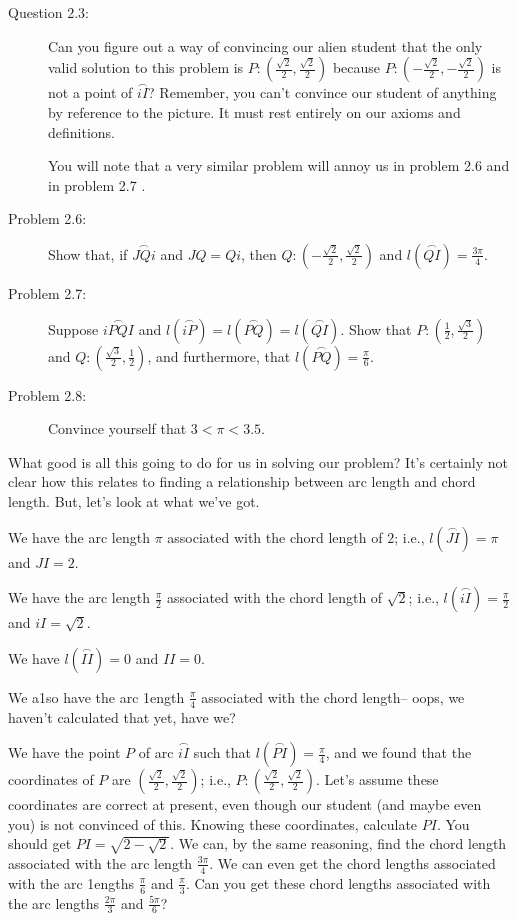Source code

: \documentclass[english]{book}
\newcommand{\arc}[1]{\overset{\frown}{#1} }
\begin{document}
\begin{description}

\item[Question 2.3:] Can you figure out a way of convincing our alien student that the only valid solution to this problem is $P:(\frac{\sqrt{2}}{2}, \frac{\sqrt{2}}{2})$ because $P:(-\frac{\sqrt{2}}{2}, -\frac{\sqrt{2}}{2})$ is not a point of $\arc{iI}$? Remember, you can't convince our student of anything by reference to the picture. It must rest entirely on our axioms and definitions.

  You will note that a very similar problem will annoy us in problem 2.6 and in problem 2.7 .

\item[Problem 2.6:] Show that, if $\arc{JQi}$ and $JQ = Qi$, then $Q:(-\frac{\sqrt{2}}{2}, \frac{\sqrt{2}}{2})$ and $l(\arc{QI}) = \frac{3\pi}{4}$.

\item[Problem 2.7:] Suppose $\arc{iPQI}$ and $l(\arc{iP}) = l(\arc{PQ}) = l(\arc{QI})$. Show that $P:(\frac{1}{2}, \frac{\sqrt{3}}{2})$ and $Q:(\frac{\sqrt{3}}{2},\frac{1}{2})$, and furthermore, that $l(\arc{PQ}) = \frac{\pi}{6}$.

\item[Problem 2.8:] Convince yourself that $3 < \pi < 3.5$.

\end{description}

What good is all this going to do for us in solving our problem? It's certainly not clear how this relates to finding a relationship between arc length and chord length. But, let's look at what we've got.

We have the arc length $\pi$ associated with the chord length of $2$; i.e., $l(\arc{JI}) = \pi$ and $JI=2$.

We have the arc length $\frac{\pi}{2}$ associated with the chord length of $\sqrt{2}$; i.e., $l(\arc{iI}) = \frac{\pi}{2}$ and $iI=\sqrt{2}$. 

We have $l(\arc{II}) = 0$ and $II = 0$.

We a1so have the arc 1ength $\frac{\pi}{4}$ associated with the chord length-- oops, we haven't calculated that yet, have we? 

We have the point $P$ of arc $\arc{iI}$ such that $l(\arc{PI}) = \frac{\pi}{4}$, and we found that the coordinates of $P$ are $(\frac{\sqrt{2}}{2}, \frac{\sqrt{2}}{2})$; i.e., $P: (\frac{\sqrt{2}}{2}, \frac{\sqrt{2}}{2})$. Let's assume these coordinates are correct at present, even though our student (and maybe even you) is not convinced of this. Knowing these coordinates, calculate $PI$. You should get $PI = \sqrt{2 - \sqrt{2}}$. We can, by the same reasoning, find the chord length associated with the arc length $\frac{3\pi}{4}$. We can even get the chord lengths associated with the arc 1engths $\frac{\pi}{6}$ and $\frac{\pi}{3}$. Can you get these chord lengths associated with the arc lengths $\frac{2\pi}{3}$ and $\frac{5\pi}{6}$?
\end{document}
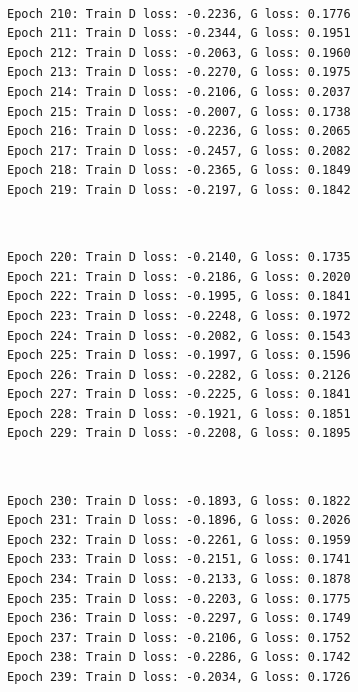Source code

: \documentclass[11pt]{article}
\begin{document}
    \begin{center}
    \end{center}
    { \hspace*{\fill} \\}
    
    \begin{Verbatim}[commandchars=\\\{\}]
Epoch 210: Train D loss: -0.2236, G loss: 0.1776
Epoch 211: Train D loss: -0.2344, G loss: 0.1951
Epoch 212: Train D loss: -0.2063, G loss: 0.1960
Epoch 213: Train D loss: -0.2270, G loss: 0.1975
Epoch 214: Train D loss: -0.2106, G loss: 0.2037
Epoch 215: Train D loss: -0.2007, G loss: 0.1738
Epoch 216: Train D loss: -0.2236, G loss: 0.2065
Epoch 217: Train D loss: -0.2457, G loss: 0.2082
Epoch 218: Train D loss: -0.2365, G loss: 0.1849
Epoch 219: Train D loss: -0.2197, G loss: 0.1842

    \end{Verbatim}

    \begin{center}
    \end{center}
    { \hspace*{\fill} \\}
    
    \begin{Verbatim}[commandchars=\\\{\}]
Epoch 220: Train D loss: -0.2140, G loss: 0.1735
Epoch 221: Train D loss: -0.2186, G loss: 0.2020
Epoch 222: Train D loss: -0.1995, G loss: 0.1841
Epoch 223: Train D loss: -0.2248, G loss: 0.1972
Epoch 224: Train D loss: -0.2082, G loss: 0.1543
Epoch 225: Train D loss: -0.1997, G loss: 0.1596
Epoch 226: Train D loss: -0.2282, G loss: 0.2126
Epoch 227: Train D loss: -0.2225, G loss: 0.1841
Epoch 228: Train D loss: -0.1921, G loss: 0.1851
Epoch 229: Train D loss: -0.2208, G loss: 0.1895

    \end{Verbatim}

    \begin{center}
    \end{center}
    { \hspace*{\fill} \\}
    
    \begin{Verbatim}[commandchars=\\\{\}]
Epoch 230: Train D loss: -0.1893, G loss: 0.1822
Epoch 231: Train D loss: -0.1896, G loss: 0.2026
Epoch 232: Train D loss: -0.2261, G loss: 0.1959
Epoch 233: Train D loss: -0.2151, G loss: 0.1741
Epoch 234: Train D loss: -0.2133, G loss: 0.1878
Epoch 235: Train D loss: -0.2203, G loss: 0.1775
Epoch 236: Train D loss: -0.2297, G loss: 0.1749
Epoch 237: Train D loss: -0.2106, G loss: 0.1752
Epoch 238: Train D loss: -0.2286, G loss: 0.1742
Epoch 239: Train D loss: -0.2034, G loss: 0.1726

    \end{Verbatim}
\end{document}

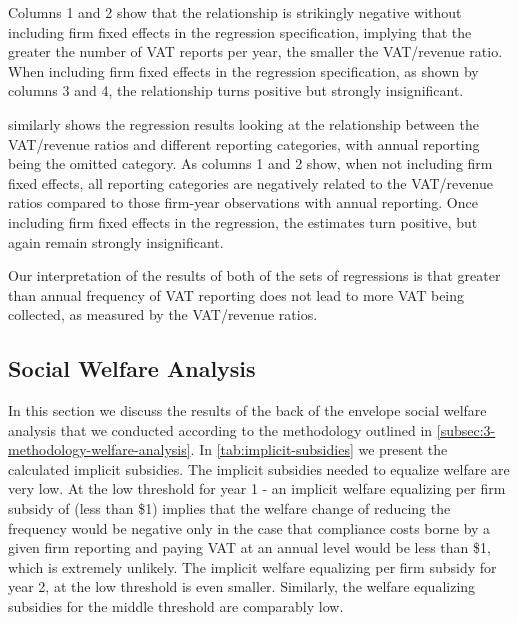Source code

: Columns 1 and 2 show that the relationship is strikingly negative without including firm fixed effects in the regression specification, implying that the greater the number of
VAT reports per year, the smaller the VAT/revenue ratio. When including firm fixed effects in the regression specification, as shown by columns 3 and 4, the relationship turns positive but strongly insignificant.

\begin{table}[t]
\end{table}

 similarly shows the regression results looking at the relationship between the VAT/revenue ratios and different reporting categories, with annual reporting being the omitted category. As columns 1 and 2 show, when not including firm fixed effects, all reporting categories are negatively related to the VAT/revenue ratios compared to those firm-year observations with annual reporting. Once including firm fixed effects in the regression, the estimates turn positive, but again remain strongly insignificant.

Our interpretation of the results of both of the sets of regressions is that greater than annual frequency of VAT reporting does not lead to more VAT being collected, as measured by the VAT/revenue ratios.

\subsection{Social Welfare Analysis}
\label{subsec:3-results-social-welfare}
In this section we discuss the results of the back of the envelope social welfare analysis that we conducted according to the methodology outlined in \cref{subsec:3-methodology-welfare-analysis}. In \cref{tab:implicit-subsidies} we present the calculated implicit subsidies. The implicit subsidies needed to equalize welfare are very low. At the low threshold for year 1 - an implicit welfare equalizing per firm subsidy of  (less than \$1) implies that the welfare change of reducing the frequency would be negative only in the case that compliance costs borne by a given firm reporting and paying VAT at an annual level would be less than \$1, which is extremely unlikely. The implicit welfare equalizing per firm subsidy for year 2, at the low threshold is even smaller. Similarly, the welfare equalizing subsidies for the middle threshold are comparably low. 

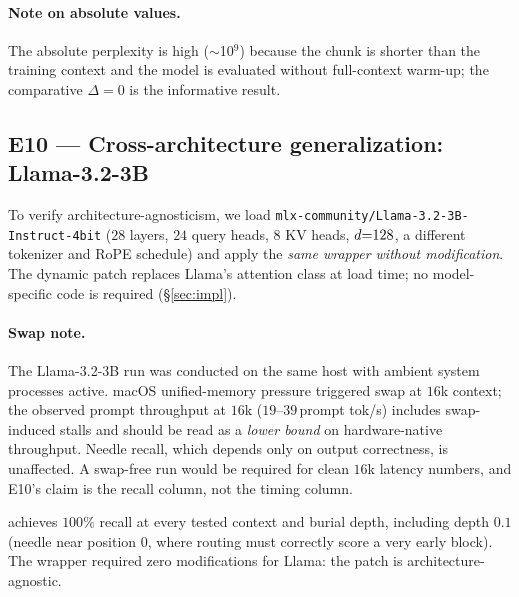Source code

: \paragraph{Note on absolute values.} The absolute perplexity is high ($\sim$10$^9$) because the
chunk is shorter than the training context and the model is evaluated without full-context
warm-up; the comparative $\Delta = 0$ is the informative result.

\subsection{E10 --- Cross-architecture generalization: Llama-3.2-3B}
\label{sec:e10}
To verify architecture-agnosticism, we load
\texttt{mlx-community/Llama-3.2-3B-Instruct-4bit} ($28$ layers, $24$ query heads, $8$ KV heads,
$\dhead{=}128$, a different tokenizer and RoPE schedule) and apply the \emph{same wrapper without
modification}. The dynamic patch replaces Llama's attention class at load time; no model-specific
code is required (\S\ref{sec:impl}).

\begin{\tabenv}[t]
  \centering
  \caption{Cross-architecture NIAH: Llama-3.2-3B-Instruct-4bit (int4, Apple~M3, $8.6$\,GB).
  Needle depth varies from $0.1$ (near the top) to $0.9$ (near the end). \emph{Prompt tok/s} is
  prompt tokens divided by end-to-end generation wall time (prefill-dominated), not per-token
  decode throughput. See swap note.}
  \label{tab:llama}
  \footnotesize
  
\end{\tabenv}

\paragraph{Swap note.} The Llama-3.2-3B run was conducted on the same host with ambient system
processes active. macOS unified-memory pressure triggered swap at $16$k context; the observed
prompt throughput at $16$k ($19$--$39$\,prompt tok/s) includes swap-induced stalls and should be
read as a \emph{lower bound} on hardware-native throughput. Needle recall, which depends only on
output correctness, is unaffected. A swap-free run would be required for clean $16$k latency
numbers, and E10's claim is the recall column, not the timing column.

\dkv{} achieves $100\%$ recall at every tested context and burial depth, including depth $0.1$
(needle near position $0$, where routing must correctly score a very early block). The wrapper
required zero modifications for Llama: the patch is architecture-agnostic.

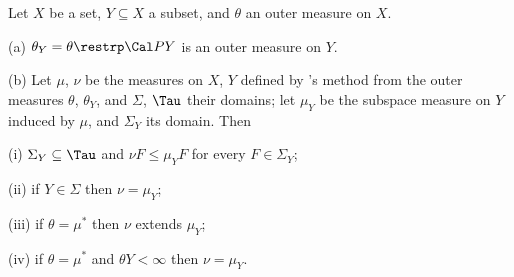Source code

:  Let $X$ be a set, $Y\subseteq X$ a subset, and
$\theta$ an outer measure on $X$.

(a) $\theta_Y=\theta\restrp\Cal PY$ is an outer measure on $Y$.

(b) Let $\mu$, $\nu$ be the measures on $X$, $Y$ defined by
\Caratheodory's method from the outer measures $\theta$, $\theta_Y$, and
$\Sigma$, $\Tau$ their domains;  let $\mu_Y$ be the subspace measure on
$Y$ induced by $\mu$, and $\Sigma_Y$ its domain.   Then

\quad (i) $\Sigma_Y\subseteq\Tau$ and $\nu F\le\mu_YF$ for every
$F\in\Sigma_Y$;

\quad(ii) if $Y\in\Sigma$ then $\nu=\mu_Y$;

\quad(iii) if $\theta=\mu^*$ then $\nu$ extends $\mu_Y$;

\quad(iv) if $\theta=\mu^*$ and $\theta Y<\infty$ then $\nu=\mu_Y$.

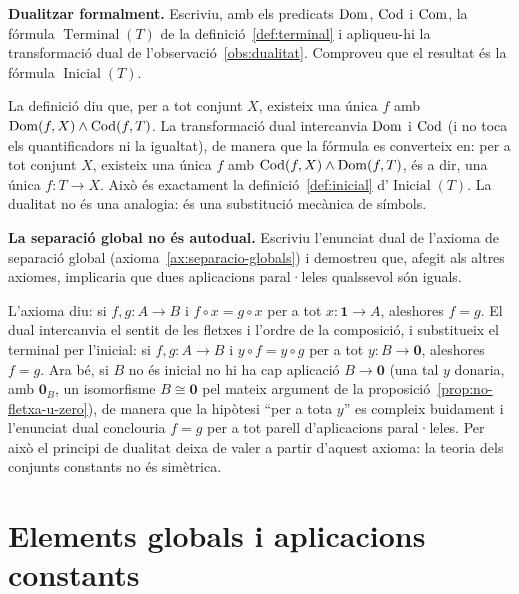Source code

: \begin{exercici}
\textbf{Dualitzar formalment.} Escriviu, amb els predicats \(\Dom\), \(\Cod\) i \(\Com\), la fórmula \(\operatorname{Terminal}(T)\) de la definició~\ref{def:terminal} i apliqueu-hi la transformació dual de l'observació~\ref{obs:dualitat}. Comproveu que el resultat és la fórmula \(\operatorname{Inicial}(T)\).
\end{exercici}
\begin{solucio}
La definició diu que, per a tot conjunt \(X\), existeix una única \(f\) amb \(\Dom(f,X)\land\Cod(f,T)\). La transformació dual intercanvia \(\Dom\) i \(\Cod\) (i no toca els quantificadors ni la igualtat), de manera que la fórmula es converteix en: per a tot conjunt \(X\), existeix una única \(f\) amb \(\Cod(f,X)\land\Dom(f,T)\), és a dir, una única \(f\colon T\to X\). Això és exactament la definició~\ref{def:inicial} d'\(\operatorname{Inicial}(T)\). La dualitat no és una analogia: és una substitució mecànica de símbols.
\end{solucio}

\begin{exercici}
\textbf{La separació global no és autodual.} Escriviu l'enunciat dual de l'axioma de separació global (axioma~\ref{ax:separacio-globals}) i demostreu que, afegit als altres axiomes, implicaria que dues aplicacions paral·leles qualssevol són iguals.
\end{exercici}
\begin{solucio}
L'axioma diu: si \(f,g\colon A\to B\) i \(f\circ x=g\circ x\) per a tot \(x\colon\mathbf1\to A\), aleshores \(f=g\). El dual intercanvia el sentit de les fletxes i l'ordre de la composició, i substitueix el terminal per l'inicial: si \(f,g\colon A\to B\) i \(y\circ f=y\circ g\) per a tot \(y\colon B\to\mathbf0\), aleshores \(f=g\). Ara bé, si \(B\) no és inicial no hi ha cap aplicació \(B\to\mathbf0\) (una tal \(y\) donaria, amb \(\mathbf0_B\), un isomorfisme \(B\cong\mathbf0\) pel mateix argument de la proposició~\ref{prop:no-fletxa-u-zero}), de manera que la hipòtesi \enquote{per a tota \(y\)} es compleix buidament i l'enunciat dual conclouria \(f=g\) per a tot parell d'aplicacions paral·leles. Per això el principi de dualitat deixa de valer a partir d'aquest axioma: la teoria dels conjunts constants no és simètrica.
\end{solucio}

\section{Elements globals i aplicacions constants}\label{prac:constants}

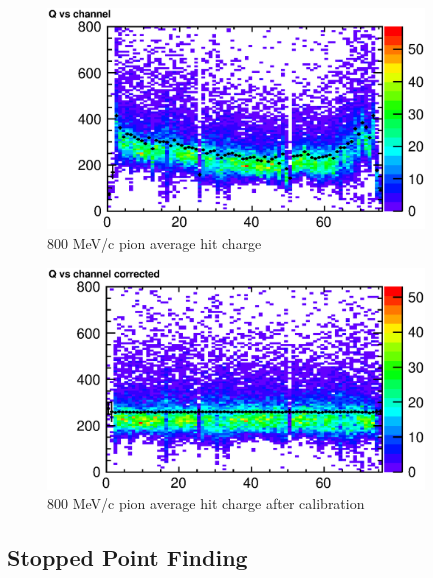 \begin{figure}[htbp]
 \begin{center}
  \includegraphics[width=100mm]{fig/PionQvsCh.eps}
 \end{center}
 \caption{800 MeV/c pion average hit charge}
 \label{fig:PionQvsCh}
\end{figure}

\begin{figure}[htbp]
 \begin{center}
  \includegraphics[width=100mm]{fig/PionQcvsCh.eps}
 \end{center}
 \caption{800 MeV/c pion average hit charge after calibration}
 \label{fig:PionQcvsCh}
\end{figure}

\subsection{Stopped Point Finding}



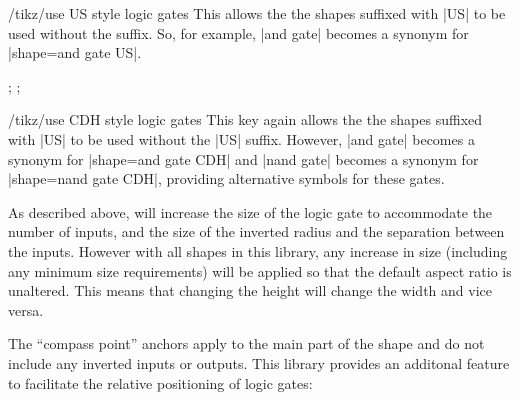\begin{key}{/tikz/use US style logic gates}
  This allows the the shapes suffixed with |US| to be used without
  the suffix. So, for example, |and gate| becomes a synonym for
  |shape=and gate US|.
\begin{codeexample}[]
\tikz{};
\space
{};
\end{codeexample}
\end{key}

\begin{key}{/tikz/use CDH style logic gates}
  This key again allows the the shapes suffixed with |US| to be used 
  without the |US| suffix. However, |and gate| becomes a synonym for
  |shape=and gate CDH| and |nand gate| becomes a synonym for
  |shape=nand gate CDH|, providing alternative symbols for these
  gates.
	
\begin{codeexample}[]
\end{codeexample}
\end{key}


As described above, \pgfname{} will increase the size of the 
logic gate to accommodate the number of inputs, and the size
of the inverted radius and the separation between the inputs.
However with all shapes in this library, any increase in size 
(including any minimum size requirements) will be applied so that 
the default aspect ratio is unaltered. This means that changing
the height will change the width and vice versa. 

The ``compass point'' anchors apply to the main part of the shape
and do not include any inverted inputs or outputs. This library
provides an additonal feature to facilitate the relative positioning
of logic gates:


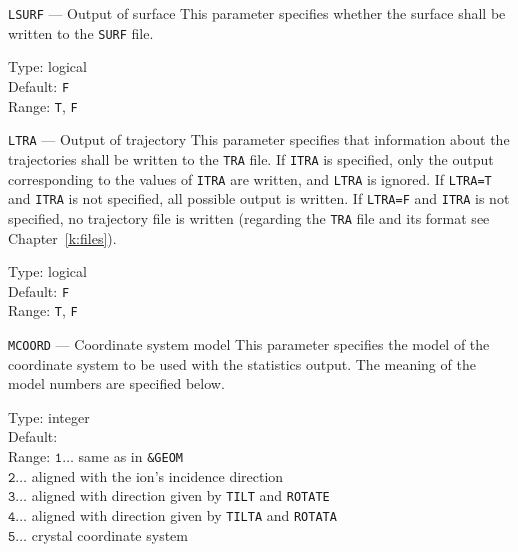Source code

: \ifprivate
\begin{keydescription}{\texttt{LSURF} --- Output of surface}
%
  This parameter specifies whether the surface shall be written to the \texttt{SURF} file.
 \begin{keytab}
    Type:    \> logical \\
    Default: \> \texttt{F} \\
    Range:   \> \texttt{T}, \texttt{F} 
  \end{keytab}
\end{keydescription}
\fi

\begin{keydescription}{\texttt{LTRA} --- Output of trajectory}
%
  This parameter specifies that information about the trajectories shall be written to the 
  \texttt{TRA} file. If \texttt{ITRA} is specified, only the output corresponding to the values 
  of \texttt{ITRA} are written, and \texttt{LTRA} is ignored. If \texttt{LTRA=T} and 
  \texttt{ITRA} is not specified, all possible output is written. If \texttt{LTRA=F} and
  \texttt{ITRA} is not specified, no trajectory file is written (regarding the \texttt{TRA} 
  file and its format see Chapter~\ref{k:files}).
  \begin{keytab}
    Type:    \> logical \\
    Default: \> \texttt{F} \\
    Range:   \> \texttt{T}, \texttt{F} 
  \end{keytab}
\end{keydescription}

\begin{keydescription}{\texttt{MCOORD} --- Coordinate system model}
%
  This parameter specifies the model of the coordinate system to be used with the statistics 
  output. The meaning of the model numbers are specified below.
  \begin{keytab}
    Type:    \> integer \\
    Default:  \\
    Range:   \> $\texttt{1} \ldots $ same as in \texttt{\&GEOM} \\
             \> $\texttt{2} \ldots $ aligned with the ion's incidence direction \\
             \> $\texttt{3} \ldots $ aligned with direction given by \texttt{TILT} and 
                \texttt{ROTATE} \\
             \> $\texttt{4} \ldots $ aligned with direction given by \texttt{TILTA} and 
                \texttt{ROTATA} \\
             \> $\texttt{5} \ldots $ crystal coordinate system
  \end{keytab}
\end{keydescription}

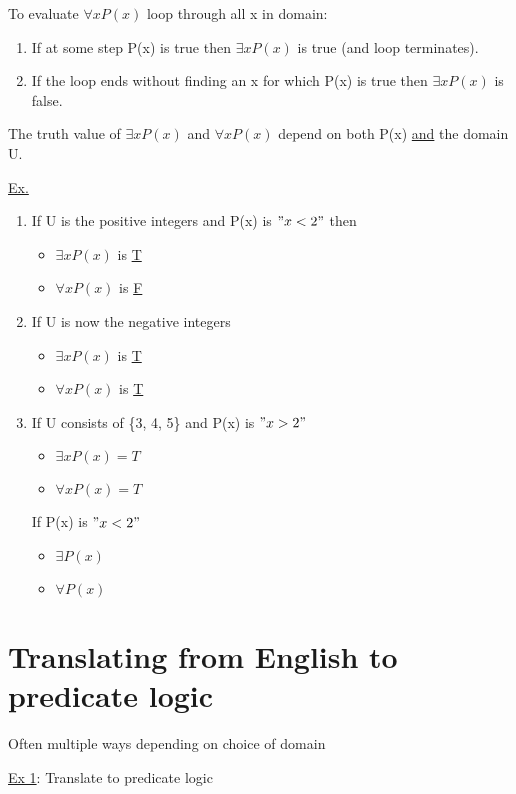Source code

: \documentclass{article}
\begin{document}
\hfill \break
To evaluate $\forall xP(x)$ loop through all x in domain:
\begin{enumerate}
    \item If at some step P(x) is true then $\exists xP(x)$ is true (and loop terminates).
    \item If the loop ends without finding an x for which P(x) is true then $\exists xP(x)$ is false.
\end{enumerate}
\hfill \break
The truth value of $\exists xP(x)$ and $\forall xP(x)$ depend on both P(x) \underline{and} the domain U.

\hfill \break
\underline{Ex.}
\begin{enumerate}
    \item If U is the positive integers and P(x) is $"x<2"$ then
    \begin{itemize}
        \item $\exists xP(x)$ is \underline{T}
        \item $\forall xP(x)$ is \underline{F}
    \end{itemize}
    \item If U is now the negative integers
    \begin{itemize}
        \item $\exists xP(x)$ is \underline{T}
        \item $\forall xP(x)$ is \underline{T}
    \end{itemize}
    \item If U consists of \{3, 4, 5\} and P(x) is $"x>2"$
    \begin{itemize}
        \item $\exists xP(x)=T$
        \item $\forall xP(x)=T$
    \end{itemize}
    If P(x) is $"x<2"$
    \begin{itemize}
        \item $\exists P(x)$
        \item $\forall P(x)$
    \end{itemize}
\end{enumerate}

\section{Translating from English to predicate logic}
Often multiple ways depending on choice of domain

\hfill \break
\underline{Ex 1}: Translate to predicate logic
\end{document}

About this exercise: In the listing above, find each line with the word "average" and return it.

Task result:
 \caption{800 MeV/c pion average hit charge}
 \caption{800 MeV/c pion average hit charge after calibration}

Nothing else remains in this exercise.